Credit: S. Schlamminger et al., Metrologia, 2026
Nevertheless, the new experimental results are important, and even groundbreaking, in a variety of ways.
- The research team led by Schlamminger performed a completely blind analysis, randomizing the values of the masses used to prevent experimenter bias. This should become part of standard best practices in all future analyses.
- The results do not corroborate either the current (CODATA) recommendations or the earlier (BIPM) values that this particular experiment was designed to emulate. Importantly, if you include all uncertainties associated with the current recommendations and this experiment, the values are not statistically significantly different.
- Even though the team did not identify a single main cause behind the discrepancy with earlier (BIPM) results using the same method, they did identify an array of systematic effects that were previously overlooked: the tri-lobed shapes of the test masses, the gas-pressure forces that produce a torque during the motion of the source mass, the non-linearity of the autocollimator, and what they call a “dark uncertainty” implied by a discrepancy between individual, successive measurements.
They also considered that simply by underestimating a distance by as little as one micron, it would affect the overall measurements of G by over a dozen parts-per-million, while thermal torques or a residual pressure in the vacuum could affect measurements by nearly as large an amount.
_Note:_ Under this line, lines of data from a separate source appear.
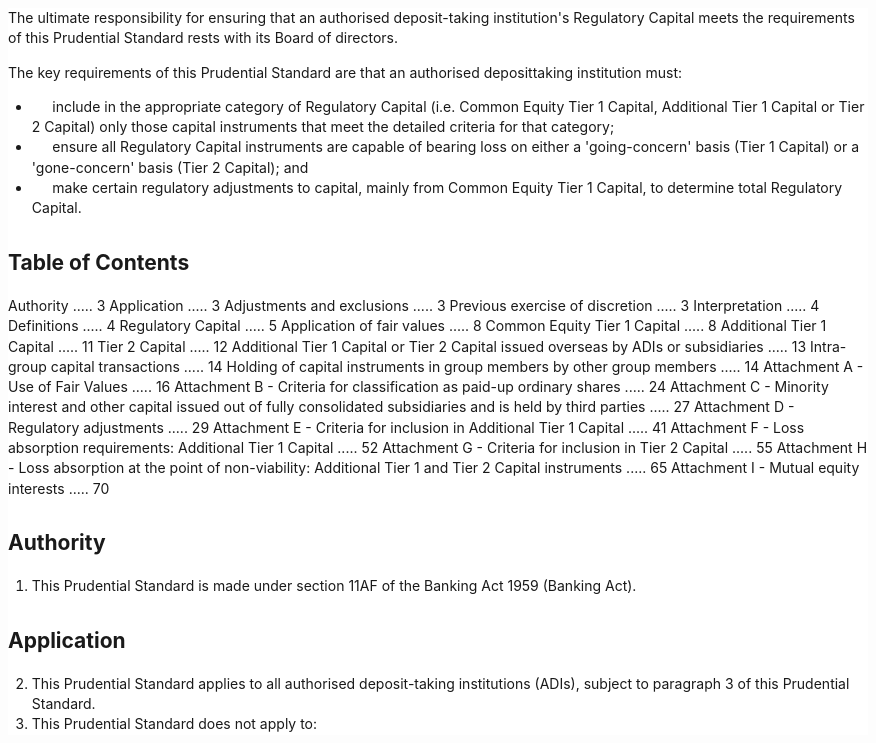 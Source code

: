 The ultimate responsibility for ensuring that an authorised deposit-taking institution's Regulatory Capital meets the requirements of this Prudential Standard rests with its Board of directors.

The key requirements of this Prudential Standard are that an authorised deposittaking institution must:

- $\quad$ include in the appropriate category of Regulatory Capital (i.e. Common Equity Tier 1 Capital, Additional Tier 1 Capital or Tier 2 Capital) only those capital instruments that meet the detailed criteria for that category;
- $\quad$ ensure all Regulatory Capital instruments are capable of bearing loss on either a 'going-concern' basis (Tier 1 Capital) or a 'gone-concern' basis (Tier 2 Capital); and
- $\quad$ make certain regulatory adjustments to capital, mainly from Common Equity Tier 1 Capital, to determine total Regulatory Capital.


## Table of Contents

Authority ..... 3
Application ..... 3
Adjustments and exclusions ..... 3
Previous exercise of discretion ..... 3
Interpretation ..... 4
Definitions ..... 4
Regulatory Capital ..... 5
Application of fair values ..... 8
Common Equity Tier 1 Capital ..... 8
Additional Tier 1 Capital ..... 11
Tier 2 Capital ..... 12
Additional Tier 1 Capital or Tier 2 Capital issued overseas by ADIs or subsidiaries ..... 13
Intra-group capital transactions ..... 14
Holding of capital instruments in group members by other group members ..... 14
Attachment A - Use of Fair Values ..... 16
Attachment B - Criteria for classification as paid-up ordinary shares ..... 24
Attachment C - Minority interest and other capital issued out of fully consolidated subsidiaries and is held by third parties ..... 27
Attachment D - Regulatory adjustments ..... 29
Attachment E - Criteria for inclusion in Additional Tier 1 Capital ..... 41
Attachment F - Loss absorption requirements: Additional Tier 1 Capital ..... 52
Attachment G - Criteria for inclusion in Tier 2 Capital ..... 55
Attachment $\mathrm{H}$ - Loss absorption at the point of non-viability: Additional Tier 1 and Tier 2 Capital instruments ..... 65
Attachment I - Mutual equity interests ..... 70

## Authority

1. This Prudential Standard is made under section $11 \mathrm{AF}$ of the Banking Act 1959 (Banking Act).

## Application

2. This Prudential Standard applies to all authorised deposit-taking institutions (ADIs), subject to paragraph 3 of this Prudential Standard.
3. This Prudential Standard does not apply to:
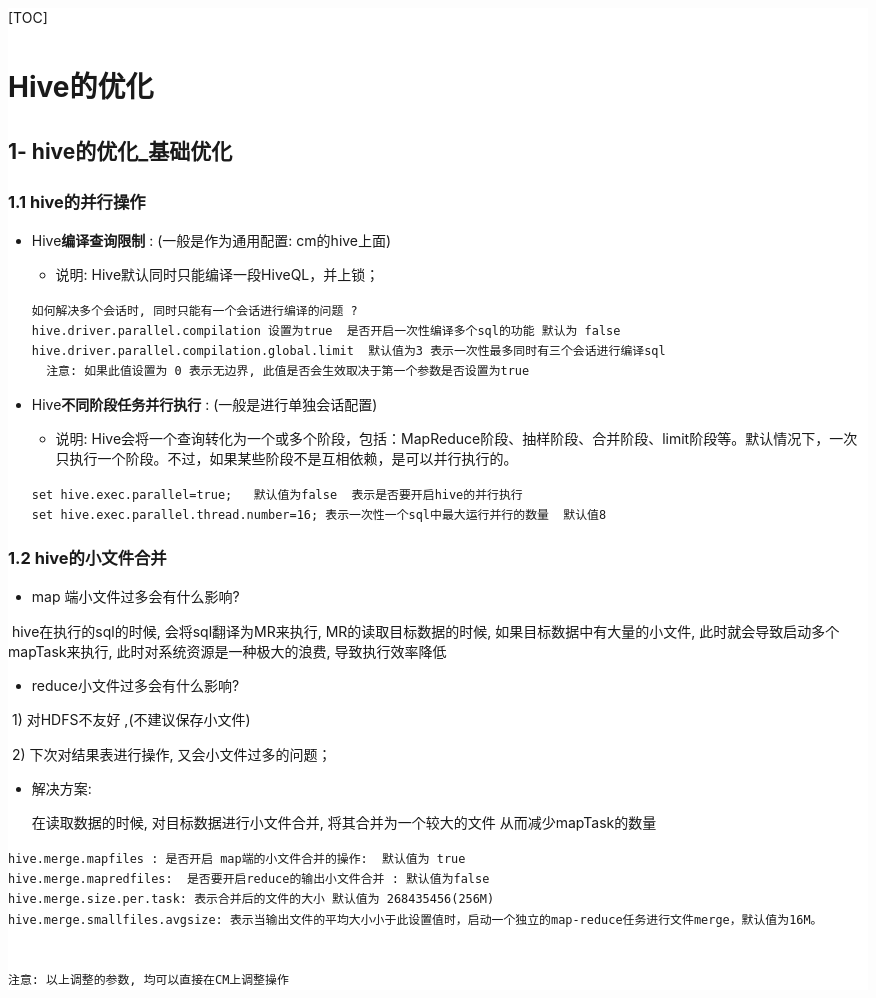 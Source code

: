 [TOC]



# Hive的优化

## 1- hive的优化_基础优化

### 1.1 hive的并行操作

* Hive**编译查询限制** :  (一般是作为通用配置:  cm的hive上面)

  * 说明: Hive默认同时只能编译一段HiveQL，并上锁；

  ```properties
  如何解决多个会话时, 同时只能有一个会话进行编译的问题 ? 
  hive.driver.parallel.compilation 设置为true  是否开启一次性编译多个sql的功能 默认为 false
  hive.driver.parallel.compilation.global.limit  默认值为3 表示一次性最多同时有三个会话进行编译sql
  	注意: 如果此值设置为 0 表示无边界, 此值是否会生效取决于第一个参数是否设置为true
  
  ```

* Hive**不同阶段任务并行执行** : (一般是进行单独会话配置)

  * 说明: Hive会将一个查询转化为一个或多个阶段，包括：MapReduce阶段、抽样阶段、合并阶段、limit阶段等。默认情况下，一次只执行一个阶段。不过，如果某些阶段不是互相依赖，是可以并行执行的。

  ```properties
  set hive.exec.parallel=true;   默认值为false  表示是否要开启hive的并行执行
  set hive.exec.parallel.thread.number=16; 表示一次性一个sql中最大运行并行的数量  默认值8
  ```

### 1.2 hive的小文件合并

- map 端小文件过多会有什么影响?  

​		hive在执行的sql的时候, 会将sql翻译为MR来执行, MR的读取目标数据的时候, 如果目标数据中有大量的小文件, 此时就会导致启动多个mapTask来执行, 此时对系统资源是一种极大的浪费, 导致执行效率降低

- reduce小文件过多会有什么影响?  

​		1) 对HDFS不友好 ,(不建议保存小文件)

​		2) 下次对结果表进行操作, 又会小文件过多的问题；

- 解决方案:

   在读取数据的时候, 对目标数据进行小文件合并, 将其合并为一个较大的文件 从而减少mapTask的数量

```properties
hive.merge.mapfiles : 是否开启 map端的小文件合并的操作:  默认值为 true
hive.merge.mapredfiles:  是否要开启reduce的输出小文件合并 : 默认值为false
hive.merge.size.per.task: 表示合并后的文件的大小 默认值为 268435456(256M) 
hive.merge.smallfiles.avgsize: 表示当输出文件的平均大小小于此设置值时，启动一个独立的map-reduce任务进行文件merge，默认值为16M。


注意: 以上调整的参数, 均可以直接在CM上调整操作
```
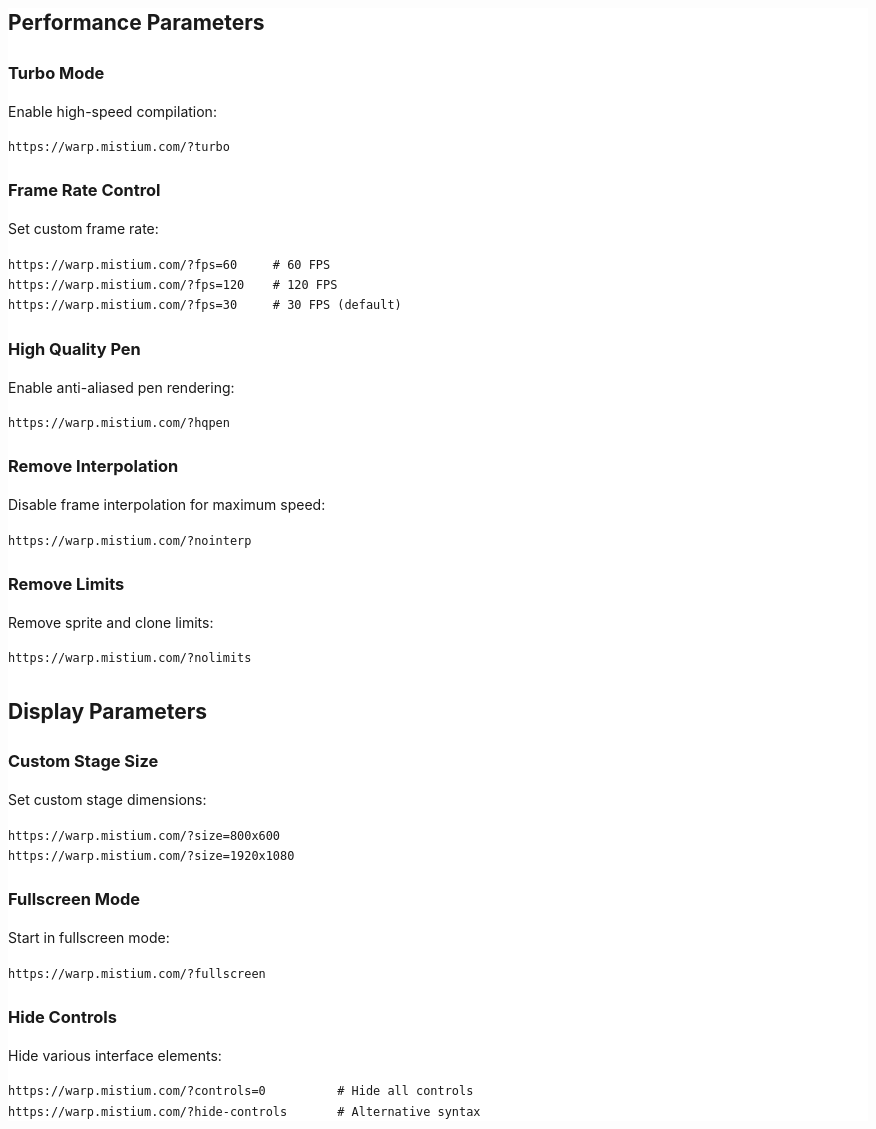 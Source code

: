 ## Performance Parameters

### Turbo Mode
Enable high-speed compilation:
```
https://warp.mistium.com/?turbo
```

### Frame Rate Control
Set custom frame rate:
```
https://warp.mistium.com/?fps=60     # 60 FPS
https://warp.mistium.com/?fps=120    # 120 FPS
https://warp.mistium.com/?fps=30     # 30 FPS (default)
```

### High Quality Pen
Enable anti-aliased pen rendering:
```
https://warp.mistium.com/?hqpen
```

### Remove Interpolation
Disable frame interpolation for maximum speed:
```
https://warp.mistium.com/?nointerp
```

### Remove Limits
Remove sprite and clone limits:
```
https://warp.mistium.com/?nolimits
```

## Display Parameters

### Custom Stage Size
Set custom stage dimensions:
```
https://warp.mistium.com/?size=800x600
https://warp.mistium.com/?size=1920x1080
```

### Fullscreen Mode
Start in fullscreen mode:
```
https://warp.mistium.com/?fullscreen
```

### Hide Controls
Hide various interface elements:
```
https://warp.mistium.com/?controls=0          # Hide all controls
https://warp.mistium.com/?hide-controls       # Alternative syntax
```
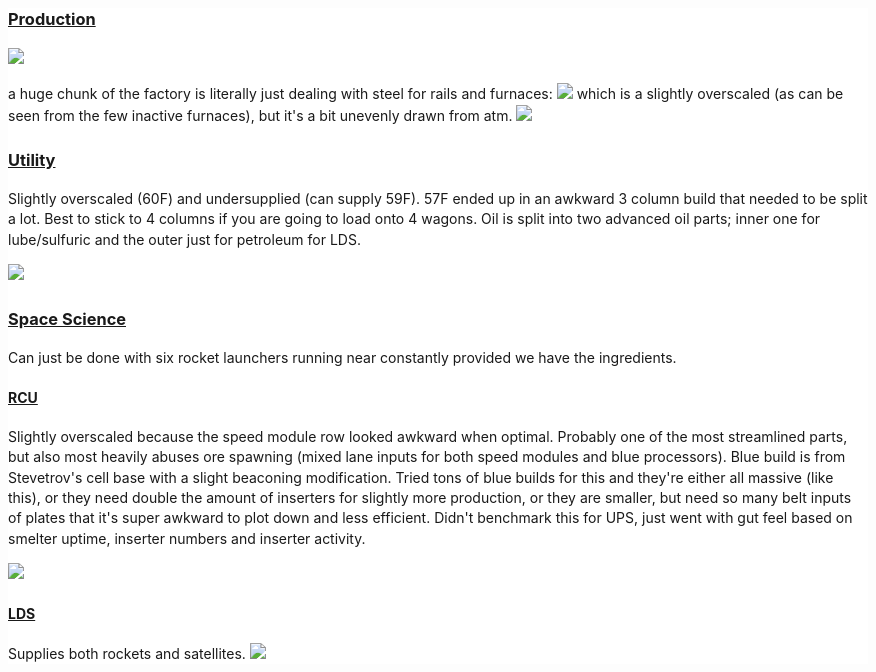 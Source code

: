 ### [Production](https://kirkmcdonald.github.io/calc.html#zip=TY1dagMxDIRvo6cVbLKhNC46jGNri6j/kJTQ3j5eSiBI6OGb0UyOHumEc66g0ZkMqjTa4MbFiX+Hshm6xmajq+OBoQ7tmT7XFXKlsUG+kR030fkCTn3fQZyr0eG7J5fe0JJwS4wjpp+g4bpCnVpho5gfcSoZuxScH2k2SvsOX7aF7bxw4eQqCfe7tpg4TPzaw3L6WF41D/E//I99dy0apbyDJw==)
![](/imgs/factorio/purple-inputs.jpg)

a huge chunk of the factory is literally just dealing with steel for rails and furnaces:
![](/imgs/factorio/purple.jpg)
which is a slightly overscaled (as can be seen from the few inactive furnaces), but it's a bit unevenly drawn from atm.
![](/imgs/factorio/purple-steel.jpg)

### [Utility](https://kirkmcdonald.github.io/calc.html#data=1-1-19&rate=s&min=3&belt=express-transport-belt&mprod=800&dm=p3&db=s3&dbc=24&t=off&items=utility-science-pack:f:60&modules=advanced-oil-processing:;s3:32,pipe:s3:s3:s3:s3)
Slightly overscaled (60F) and undersupplied (can supply 59F). 57F ended up in an awkward 3 column build that needed to be split a lot. Best to stick to 4 columns if you are going to load onto 4 wagons. Oil is split into two advanced oil parts; inner one for lube/sulfuric and the outer just for petroleum for LDS.

![](/imgs/factorio/yellow.jpg)

### [Space Science](https://kirkmcdonald.github.io/calc.html#zip=XU7vasMxCHybfEqga/qlGT6Mv8R1oebP1MAefymFsg2PEz3xzvCAm+D8dAUN4S3sujpBI1DXaofoJhyoNbuD2IC+p5BqMMGuc4iFx9qVBjO6coA+OMP54qpRU9CJmYLmSn33PdyTpOvJtVEWkwLmvNpitCFJ4ws+D+TA9WvRB2aro6f3LcSzFywoqS/mf+R1h2betoniC14Ho2zjTvzHQEa+k21B7Pn64nUSlfBM9vv2Bw==)

Can just be done with six rocket launchers running near constantly provided we have the ingredients.

#### [RCU](https://kirkmcdonald.github.io/calc.html#zip=RY3NCsMwDIPfxqcG+nfoMvwwWeKOsCQOsTv2+EspY0jo8IGk4NThZLpu0JwSCuRYcIEHJUX61EYiRpsrUrmpOTHk2jjgNo4QMtYFwgPlTI/zCoq87xCVsmBj/yI1nos2TuYoUe1up22FzOFIJOjC2xVPwXBMps/6fhfL095lscs8/MlVPvE8DlKpV64N29HPXw==)
Slightly overscaled because the speed module row looked awkward when optimal. Probably one of the most streamlined parts, but also most heavily abuses ore spawning (mixed lane inputs for both speed modules and blue processors).
Blue build is from Stevetrov's cell base with a slight beaconing modification.
Tried tons of blue builds for this and they're either all massive (like this), or they need double the amount of inserters for slightly more production, or they are smaller, but need so many belt inputs of plates that it's super awkward to plot down and less efficient. Didn't benchmark this for UPS, just went with gut feel based on smelter uptime, inserter numbers and inserter activity.

![](/imgs/factorio/rcu.jpg)
#### [LDS](https://kirkmcdonald.github.io/calc.html#data=1-1-19&rate=s&min=3&belt=express-transport-belt&mprod=800&dm=p3&db=s3&dbc=24&t=off&items=low-density-structure:f:140&modules=advanced-oil-processing:;s3:32)
Supplies both rockets and satellites.
![](/imgs/factorio/lds-140cars.jpg) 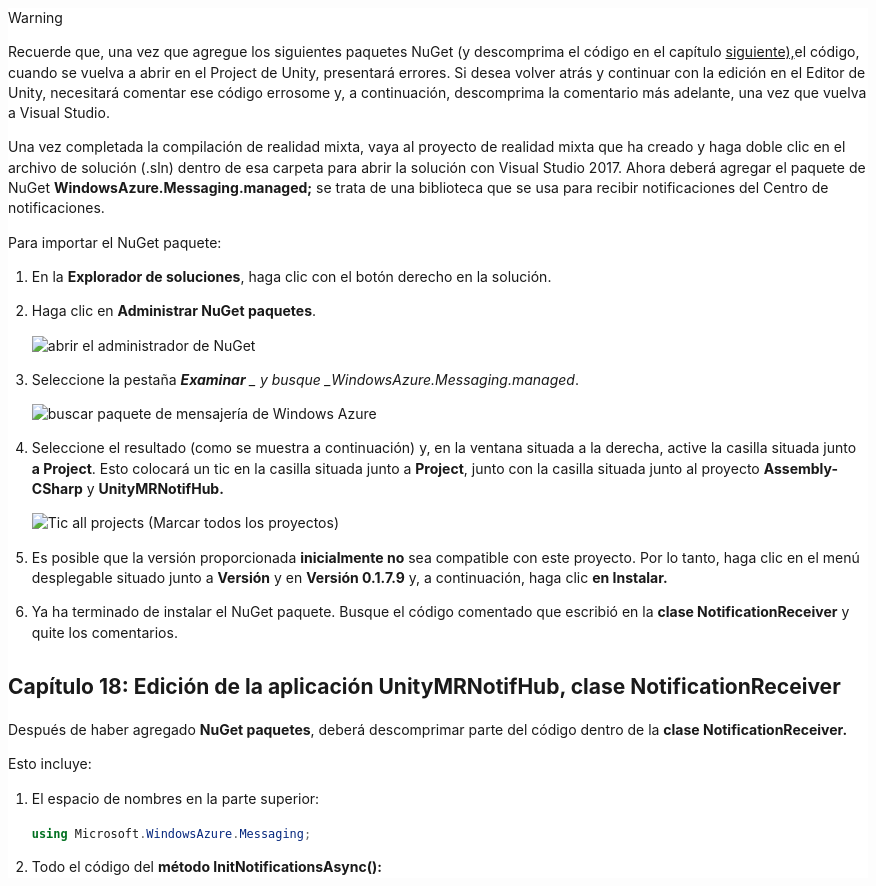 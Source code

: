 > [!WARNING] 
> Recuerde que, una vez que agregue los siguientes paquetes NuGet (y descomprima el código en el capítulo [siguiente),](#chapter-18---edit-unitymrnotifhub-application-notificationreceiver-class)el código, cuando se vuelva a abrir en el Project de Unity, presentará errores. Si desea volver atrás y continuar con la edición en el Editor de Unity, necesitará comentar ese código errosome y, a continuación, descomprima la comentario más adelante, una vez que vuelva a Visual Studio. 

Una vez completada la compilación de realidad mixta, vaya al proyecto de realidad mixta que ha creado y haga doble clic en el archivo de solución (.sln) dentro de esa carpeta para abrir la solución con Visual Studio 2017.
Ahora deberá agregar el paquete de NuGet **WindowsAzure.Messaging.managed;** se trata de una biblioteca que se usa para recibir notificaciones del Centro de notificaciones.

Para importar el NuGet paquete:

1.  En la **Explorador de soluciones**, haga clic con el botón derecho en la solución.

2.  Haga clic en **Administrar NuGet paquetes**.

    ![abrir el administrador de NuGet](images/AzureLabs-Lab8-102.png)

3.  Seleccione la pestaña ***Examinar** _ y busque _*WindowsAzure.Messaging.managed**.

    ![buscar paquete de mensajería de Windows Azure](images/AzureLabs-Lab8-103.png)

4.  Seleccione el resultado (como se muestra a continuación) y, en la ventana situada a la derecha, active la casilla situada junto **a Project**. Esto colocará un tic en la casilla situada junto a **Project**, junto con la casilla situada junto al proyecto **Assembly-CSharp** y **UnityMRNotifHub.**

    ![Tic all projects (Marcar todos los proyectos)](images/AzureLabs-Lab8-104.png)

5.  Es posible que la versión proporcionada **inicialmente no** sea compatible con este proyecto. Por lo tanto, haga clic en el menú desplegable situado junto a **Versión** y en **Versión 0.1.7.9** y, a continuación, haga clic **en Instalar.**

6.  Ya ha terminado de instalar el NuGet paquete. Busque el código comentado que escribió en la **clase NotificationReceiver** y quite los comentarios.



## <a name="chapter-18---edit-unitymrnotifhub-application-notificationreceiver-class"></a>Capítulo 18: Edición de la aplicación UnityMRNotifHub, clase NotificationReceiver

Después de haber agregado **NuGet paquetes**,  deberá descomprimar parte del código dentro de la **clase NotificationReceiver.**

Esto incluye:

1. El espacio de nombres en la parte superior:

    ```csharp
    using Microsoft.WindowsAzure.Messaging;
    ```

2. Todo el código del **método InitNotificationsAsync():**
This animation shows the setup at NIST for measuring the strength of gravity: an advancement over the original torsion balance method of Cavendish in several ways. The additional test and source masses, plus the laser used to measure the deflection due to gravitation, enables many variants to be conducted, which hopefully will someday lead to a precise, accurate, and definitive determination of G.
Credit: S. Kelley/NIST
This is actually very important to the advancement of science. As the authors write in their paper:
“Finally, we note that our total uncertainty is larger than in the previous determination. This increase does not reflect a degradation in measurement performance, but rather a more complete accounting of systematic limits. By explicitly including the ‘dark uncertainty’ driven by the scatter among our individual datasets, we believe this result provides a more robust estimate of the true accuracy achievable with this apparatus.”
Sure, it would have been nice to get an answer that was wholly consistent with previous answers. It would have been wonderful to get a more precise, more accurate answer that pinned down the value of G once and for all. And it would’ve been nice to identify all the sources of uncertainty in current and past experiments that account for the differences obtained between them over the past 40+ years. But that’s very, very rarely how science works in practice. Instead, this latest effort represents the incremental progress essential to experimental science, where errors and uncertainties are identified and quantified, and future generations of scientists can build upon it. After all, among all the disciplines in the world, science is the one most devoted to creating our best approximation of truthful reality. In that sense, every measurement is important, with the absolute strength of the gravitational force representing one of the most fundamental pursuits of all.